This repository contains data for the paper "Finding Good Answers in Online Forums: Community Question Answering for Bulgarian" by Tsvetomila Mihaylova, ivan Koychev, Ivelina Nikolova and Preslav Nakov.
It was published at CLIB 2016.
The data for the current study is collected from the largest online forum in Bulgaria - BGMamma. The forum has topics in various categories, each topic is a thread with comments from different users. In order to prepare the data in a format suitable for our task, we first selected topics with titles containing ‘въпрос’ (the Bulgarian word for ‘question’). The first comment in the topic is considered as a question. The next five comments in the topic are considered as answers to this question. We annotated manually 80 questions with the first 5 answers from the thread for each of them, i.e., 400 question-comment pairs. Each answer is annotated as either Good (it gives a direct answer to the given question) or Bad (it does not give a direct answer to the question).

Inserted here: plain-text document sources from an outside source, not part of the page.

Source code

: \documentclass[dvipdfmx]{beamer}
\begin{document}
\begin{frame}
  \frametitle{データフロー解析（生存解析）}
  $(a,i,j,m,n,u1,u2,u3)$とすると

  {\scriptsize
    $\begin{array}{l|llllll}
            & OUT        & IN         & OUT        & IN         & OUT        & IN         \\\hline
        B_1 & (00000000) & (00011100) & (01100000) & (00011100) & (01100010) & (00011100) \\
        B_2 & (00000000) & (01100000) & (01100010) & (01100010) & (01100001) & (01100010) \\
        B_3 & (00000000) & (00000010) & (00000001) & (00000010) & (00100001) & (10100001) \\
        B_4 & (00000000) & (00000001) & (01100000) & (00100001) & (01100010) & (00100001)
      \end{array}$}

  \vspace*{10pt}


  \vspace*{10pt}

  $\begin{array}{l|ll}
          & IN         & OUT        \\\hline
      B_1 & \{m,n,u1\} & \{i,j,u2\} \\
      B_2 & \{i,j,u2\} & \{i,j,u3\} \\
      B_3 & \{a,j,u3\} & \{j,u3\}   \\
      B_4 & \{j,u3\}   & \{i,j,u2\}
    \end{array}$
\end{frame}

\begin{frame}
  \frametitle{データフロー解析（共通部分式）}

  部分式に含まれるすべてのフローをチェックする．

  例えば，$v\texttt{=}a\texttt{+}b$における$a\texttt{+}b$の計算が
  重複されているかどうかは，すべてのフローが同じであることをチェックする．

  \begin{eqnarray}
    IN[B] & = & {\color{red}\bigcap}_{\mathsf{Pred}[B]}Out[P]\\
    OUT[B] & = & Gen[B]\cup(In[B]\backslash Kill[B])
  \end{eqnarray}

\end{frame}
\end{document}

We split the annotated questions into training and test set. The training set has 50 questions with 5 answers each, i.e., 250 question-answer pairs.
The test set has 30 questions with 5 answers each, i.e., 150 question-answer pairs.

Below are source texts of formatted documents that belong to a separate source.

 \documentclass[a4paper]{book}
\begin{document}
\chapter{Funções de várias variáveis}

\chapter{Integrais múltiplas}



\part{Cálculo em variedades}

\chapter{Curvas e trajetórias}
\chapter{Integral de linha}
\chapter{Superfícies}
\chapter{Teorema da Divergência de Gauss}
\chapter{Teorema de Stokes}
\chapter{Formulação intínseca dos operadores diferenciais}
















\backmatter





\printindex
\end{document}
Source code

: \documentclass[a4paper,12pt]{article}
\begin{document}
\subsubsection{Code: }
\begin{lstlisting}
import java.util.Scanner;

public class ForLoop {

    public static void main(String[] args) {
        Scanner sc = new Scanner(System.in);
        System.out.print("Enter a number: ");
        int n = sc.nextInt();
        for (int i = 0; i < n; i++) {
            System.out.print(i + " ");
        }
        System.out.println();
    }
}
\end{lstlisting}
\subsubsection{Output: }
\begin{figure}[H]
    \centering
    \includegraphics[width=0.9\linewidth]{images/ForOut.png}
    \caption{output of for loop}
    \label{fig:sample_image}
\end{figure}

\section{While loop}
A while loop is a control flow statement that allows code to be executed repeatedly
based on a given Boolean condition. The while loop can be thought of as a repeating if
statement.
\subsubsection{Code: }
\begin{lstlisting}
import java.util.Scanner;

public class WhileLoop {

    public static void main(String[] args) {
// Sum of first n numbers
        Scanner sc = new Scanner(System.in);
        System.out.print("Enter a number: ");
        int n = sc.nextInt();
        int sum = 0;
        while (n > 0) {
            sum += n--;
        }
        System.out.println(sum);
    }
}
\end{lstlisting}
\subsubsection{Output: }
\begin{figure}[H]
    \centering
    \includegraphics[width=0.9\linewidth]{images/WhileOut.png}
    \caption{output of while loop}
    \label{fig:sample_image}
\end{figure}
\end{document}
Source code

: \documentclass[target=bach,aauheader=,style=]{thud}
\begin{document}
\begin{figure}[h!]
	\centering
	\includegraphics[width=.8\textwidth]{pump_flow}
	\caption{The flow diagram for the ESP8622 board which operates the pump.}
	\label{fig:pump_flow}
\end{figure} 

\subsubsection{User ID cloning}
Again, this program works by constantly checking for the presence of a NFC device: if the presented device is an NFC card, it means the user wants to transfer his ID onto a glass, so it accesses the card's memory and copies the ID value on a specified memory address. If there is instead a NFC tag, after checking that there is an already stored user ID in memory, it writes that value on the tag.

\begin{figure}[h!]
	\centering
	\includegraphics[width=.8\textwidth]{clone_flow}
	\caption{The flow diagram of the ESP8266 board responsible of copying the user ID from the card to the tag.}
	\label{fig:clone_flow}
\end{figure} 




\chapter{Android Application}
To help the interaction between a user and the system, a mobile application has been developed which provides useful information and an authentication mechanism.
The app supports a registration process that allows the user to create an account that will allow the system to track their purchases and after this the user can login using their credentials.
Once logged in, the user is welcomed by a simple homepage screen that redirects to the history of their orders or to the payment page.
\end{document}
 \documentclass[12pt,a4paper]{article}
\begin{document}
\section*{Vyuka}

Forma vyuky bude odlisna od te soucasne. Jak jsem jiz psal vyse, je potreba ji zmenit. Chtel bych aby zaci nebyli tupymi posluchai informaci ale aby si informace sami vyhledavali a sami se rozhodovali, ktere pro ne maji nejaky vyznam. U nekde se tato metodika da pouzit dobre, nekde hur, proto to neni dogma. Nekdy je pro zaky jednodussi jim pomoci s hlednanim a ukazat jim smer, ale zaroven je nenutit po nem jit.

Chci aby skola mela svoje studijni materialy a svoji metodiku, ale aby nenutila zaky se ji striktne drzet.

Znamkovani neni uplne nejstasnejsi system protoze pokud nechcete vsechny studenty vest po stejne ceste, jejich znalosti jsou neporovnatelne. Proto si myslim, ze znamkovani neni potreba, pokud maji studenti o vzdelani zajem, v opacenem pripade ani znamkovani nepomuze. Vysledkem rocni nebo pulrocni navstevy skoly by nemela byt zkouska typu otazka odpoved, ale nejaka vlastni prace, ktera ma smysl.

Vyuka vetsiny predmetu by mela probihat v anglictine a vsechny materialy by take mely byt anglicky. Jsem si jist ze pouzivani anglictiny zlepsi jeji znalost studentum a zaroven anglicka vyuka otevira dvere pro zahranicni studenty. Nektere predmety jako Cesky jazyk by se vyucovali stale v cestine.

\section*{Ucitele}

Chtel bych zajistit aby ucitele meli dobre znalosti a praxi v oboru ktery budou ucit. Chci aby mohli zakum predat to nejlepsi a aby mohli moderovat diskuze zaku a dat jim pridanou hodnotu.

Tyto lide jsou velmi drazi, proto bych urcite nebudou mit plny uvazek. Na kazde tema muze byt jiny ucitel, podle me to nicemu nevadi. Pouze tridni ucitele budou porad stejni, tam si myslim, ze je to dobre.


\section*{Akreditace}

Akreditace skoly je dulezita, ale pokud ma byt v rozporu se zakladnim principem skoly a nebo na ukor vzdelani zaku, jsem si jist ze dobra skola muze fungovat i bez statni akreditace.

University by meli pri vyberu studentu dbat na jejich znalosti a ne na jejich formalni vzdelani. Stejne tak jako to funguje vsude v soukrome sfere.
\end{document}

After the data was annotated, the topic categories, question texts, question subjects and comment texts were translated from Bulgarian to English with the Microsoft Translation API.
As an additional training data we use the Train-1 set from SemEval-2016 Task 3. From them, we took only the comments on positions from 1 to 5 in the forum thread. The difference of the SemEval labeling of the comments is that they also include Potentially Useful labels. We consider those labels Bad.